For example, an administrator creates three resource queues: adhoc for ongoing queries submitted by business analysts, reporting for scheduled reporting jobs, and executive for queries submitted by executive user roles. The administrator wants to ensure that scheduled reporting jobs are not heavily affected by unpredictable resource demands from ad-hoc analyst queries. Also, the administrator wants to make sure that queries submitted by executive roles are allotted a significant share of CPU. Accordingly, the resource queue priorities are set as shown:

  • adhoc — Low priority
  • reporting — High priority
  • executive — Maximum priority

For more information about commands to set priorities, see Setting Priority Levels.

At runtime, the CPU share of active statements is determined by these priority settings. If queries 1 and 2 from the reporting queue are running simultaneously, they have equal shares of CPU. When an ad-hoc query becomes active, it claims a smaller share of CPU. The exact share used by the reporting queries is adjusted, but remains equal due to their equal priority setting:

Figure 2. CPU share readjusted according to priority

Note:

The percentages shown in these graphics are approximate. CPU usage between high, low and maximum priority queues is not always calculated in precisely these proportions.
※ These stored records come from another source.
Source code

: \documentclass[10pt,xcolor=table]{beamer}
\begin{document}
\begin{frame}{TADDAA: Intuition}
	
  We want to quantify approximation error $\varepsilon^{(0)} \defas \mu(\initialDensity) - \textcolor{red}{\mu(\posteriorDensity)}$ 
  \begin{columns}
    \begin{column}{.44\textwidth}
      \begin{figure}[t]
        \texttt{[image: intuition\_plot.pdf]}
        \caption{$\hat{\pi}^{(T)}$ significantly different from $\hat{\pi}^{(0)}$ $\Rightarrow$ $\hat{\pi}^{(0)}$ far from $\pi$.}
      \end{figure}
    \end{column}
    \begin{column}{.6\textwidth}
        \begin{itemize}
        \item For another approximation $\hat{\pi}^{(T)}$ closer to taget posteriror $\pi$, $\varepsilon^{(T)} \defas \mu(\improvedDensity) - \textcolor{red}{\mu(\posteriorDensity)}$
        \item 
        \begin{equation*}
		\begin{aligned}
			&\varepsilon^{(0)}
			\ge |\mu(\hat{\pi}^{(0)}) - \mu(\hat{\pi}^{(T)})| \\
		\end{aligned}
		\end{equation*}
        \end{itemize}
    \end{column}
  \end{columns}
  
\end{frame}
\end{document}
When an executive query enters the group of running statements, CPU usage is adjusted to account for its maximum priority setting. It may be a simple query compared to the analyst and reporting queries, but until it is completed, it will claim the largest share of CPU.

Figure 3. CPU share readjusted for maximum priority query

Types of Queries Evaluated for Resource Queues

Not all SQL statements submitted through a resource queue are evaluated against the queue limits. By default only SELECT, SELECT INTO, CREATE TABLE AS SELECT, and DECLARE CURSOR statements are evaluated. If the server configuration parameter resource_select_only is set to off, then INSERT, UPDATE, and DELETE statements will be evaluated as well.

Steps to Enable Workload Management

Enabling and using workload management in Greenplum Database involves the following high-level tasks:

  1. Creating the resource queues and setting limits on them. See Creating Resource Queues.
  2. Assigning a queue to one or more user roles. See Assigning Roles (Users) to a Resource Queue.
  3. Using the workload management system views to monitor and manage the resource queues. See Checking Resource Queue Status.

Configuring Workload Management

Resource scheduling is enabled by default when you install Greenplum Database, and is required for all roles. The default resource queue, pg_default, has an active statement limit of 20, no cost limit, no memory limit, and a medium priority setting. Greenplum recommends that you create resource queues for the various types of workloads.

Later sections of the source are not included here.